From whence the Jews were expelled, a great number were persecuted elsewhere, including Italy, and especially Portugal. Some Jews went back to Spain, only to be subjected to further persecution. By contrast, the Muslim expulsions were sent to North Africa (sometimes by way of France) where they would settle with considerably less molestation by the surrounding populaces.

Spanish Jews, termed Sephardic, which translates as “Spanish”, are said to have emerged as a presence in Spain going back to the era of Christ, although other accounts argue that there was a Jewish presence in Spain going back some three thousand years. Sephardic culture emerged as a very distinctive cultural ethnicity, with its own language, a derivation of Old Spanish called Ladino.

Remarkably, the great majority of European Jewish people lived in Spain, estimated as being as high as 800,000, until the expulsions. For many of the less fortunate, this event would only herald a long history of further bloody persecution, and expulsion, in various parts of Europe and the Middle-East. Sephardic culture went into a long decline, a rehabilitation of which is only emerging. Yet, despite the bitterness of the past, Sephardic culture still possesses very distinctive Spanish aspects.

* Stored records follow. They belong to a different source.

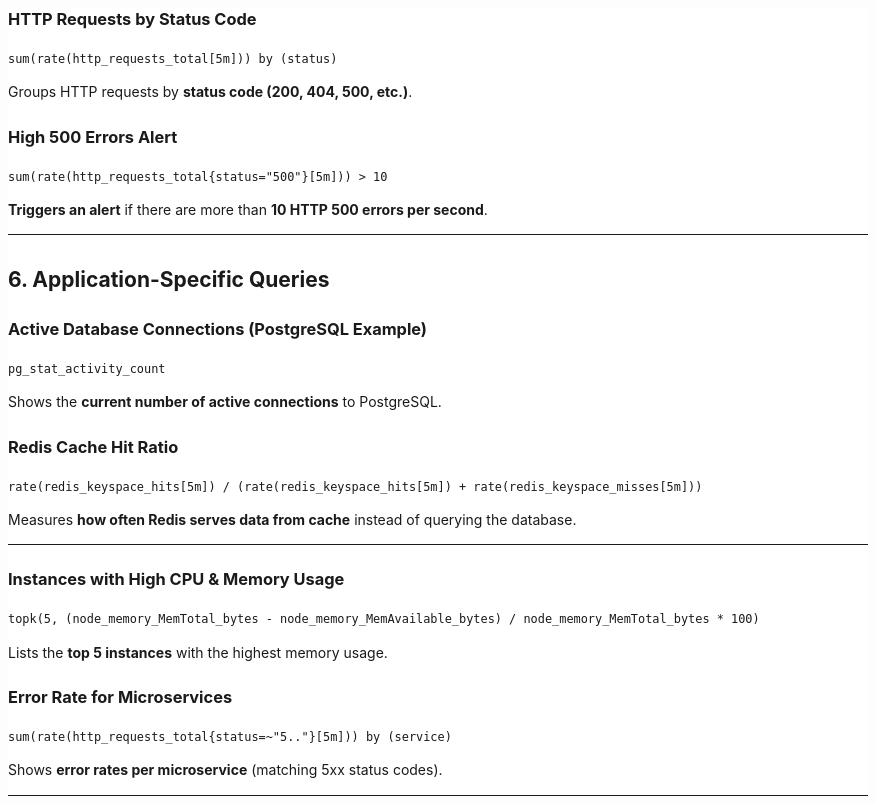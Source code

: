 ### **HTTP Requests by Status Code**
```promql
sum(rate(http_requests_total[5m])) by (status)
```
Groups HTTP requests by **status code (200, 404, 500, etc.)**.  

### **High 500 Errors Alert**
```promql
sum(rate(http_requests_total{status="500"}[5m])) > 10
```
**Triggers an alert** if there are more than **10 HTTP 500 errors per second**.  

---

## **6. Application-Specific Queries**
### **Active Database Connections (PostgreSQL Example)**
```promql
pg_stat_activity_count
```
Shows the **current number of active connections** to PostgreSQL.  

### **Redis Cache Hit Ratio**
```promql
rate(redis_keyspace_hits[5m]) / (rate(redis_keyspace_hits[5m]) + rate(redis_keyspace_misses[5m]))
```
Measures **how often Redis serves data from cache** instead of querying the database.  

---

### **Instances with High CPU & Memory Usage**
```promql
topk(5, (node_memory_MemTotal_bytes - node_memory_MemAvailable_bytes) / node_memory_MemTotal_bytes * 100)
```
Lists the **top 5 instances** with the highest memory usage.  

### **Error Rate for Microservices**
```promql
sum(rate(http_requests_total{status=~"5.."}[5m])) by (service)
```
Shows **error rates per microservice** (matching 5xx status codes).  

---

It is also worth noting that Spain has experienced a very substantive influx of Muslims of Moroccan origin, while its Jewish populace remains a shadow of its former scale. The Islamic population of Spain exceeds 1.3 million whilst the Jewish populace, continuing to be subject to anti-Semitism during more recent eras, remains very small. It is often described as being under 50,000 but it may be little as 12,000 according to a 2007 American Jewish Committee report.


Conclusion

Political commentators, such as Robert Fisk, appears unable to muster any genuine understanding for the plight of Jewish people in Medieval Spain, in which the widely divergent treatment of the Islamic and Jewish populaces are unduly conflated. In Fisk's case, he also uses the occasion to attack his pet hates: any hostility toward Islam, the Jewish State etc. Many ordinary Christians also suffered under the Inquisition but are not deserving of mention, let alone query as to why they don't deserve inclusion as well. Little wonder since Fisk has gone out of his way to demonise the much-persecuted Christians of the Middle East today.

The persecution of the Jewish populace, not only during the Inquisition, but especially during the events preceding it, stands out in European history, because these people were not belligerents against Spanish Christianity. In fact, they often suffered under the Moors as much as Christians. Yet, from a Christian perspective, this did not lead to a sense of solidarity. The treatment of Spanish Muslims was indeed punitive but the principle focus of the Inquisition was driven by a deep abiding hatred of the Jewish populace, which persisted long after all were killed or driven from Spain. Under Franco, Spain would continue to tolerate open anti-Semitism — a link which clearly informs Spanish elements hostile to Israel’s existence today.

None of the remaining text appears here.